In treating the musculoskeletal complications that all CMD patients are at risk of developing, range-of-motion exercises and bracing are low risk, but their efficacy has not be proven. The guidelines recommend that physical and occupational therapists, orthopedic surgeons, and mobility specialists be enlisted to help maximize function while slowing the progression of musculoskeletal complications.
“Physicians may recommend range-of-motion exercises, orthotic devices, heel cord-lengthening procedures, or a combination of these interventions for children with CMD in certain circumstances,” according to the guidelines. “Physicians might avoid using neuromuscular blocking agents (eg, botulinum toxin) in patients with CMD unless the contractures are determined to cause significantly greater impairment than would any potential worsening of weakness in the targeted muscle groups.”

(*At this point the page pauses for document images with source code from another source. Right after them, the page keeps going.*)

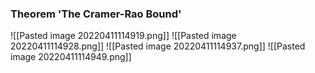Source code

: ### Theorem 'The Cramer-Rao Bound'
![[Pasted image 20220411114919.png]]
![[Pasted image 20220411114928.png]]
![[Pasted image 20220411114937.png]]
![[Pasted image 20220411114949.png]]
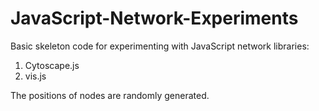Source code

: # JavaScript-Network-Experiments
Basic skeleton code for experimenting with JavaScript network libraries:
1. Cytoscape.js
2. vis.js

The positions of nodes are randomly generated.

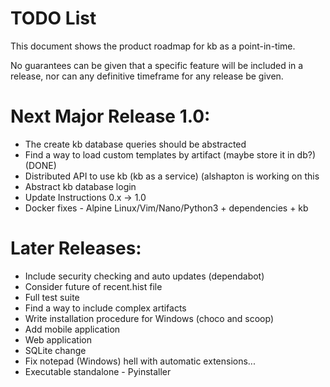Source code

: # TODO List

This document shows the product roadmap for kb as a point-in-time.

No guarantees can be given that a specific feature will be included in a release, nor can any definitive timeframe for any release be given.

# Next Major Release 1.0:

- The create kb database queries should be abstracted
- Find a way to load custom templates by artifact (maybe store it in db?) (DONE)
- Distributed API to use kb (kb as a service) (alshapton is working on this
- Abstract kb database login
- Update Instructions 0.x -> 1.0
- Docker fixes - Alpine Linux/Vim/Nano/Python3 + dependencies + kb


# Later Releases:

- Include security checking and auto updates (dependabot)
- Consider future of recent.hist file
- Full test suite
- Find a way to include complex artifacts
- Write installation procedure for Windows (choco and scoop)
- Add mobile application
- Web application
- SQLite change 
- Fix notepad (Windows) hell with automatic extensions...
- Executable standalone - Pyinstaller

The researchers note that further research will discover novel CMD genes and reveal more information about the clinical courses of CMD as well as its complications and the effectiveness of future treatments. “Standardized outcome measures would promote more rigorous research that would help identify complications and optimize treatment in these patients,” they wrote.
Specifically, the researchers request additional research into gene discovery, genotype-phenotype studies, frequency and risk factors for CMD complications, and the efficacy of various CMD interventions.
The new guidelines have been endorsed by the American Academy of Pediatrics, the American Occupational Therapy Association, the Child Neurology Society, and the National Association of Neonatal Nurses.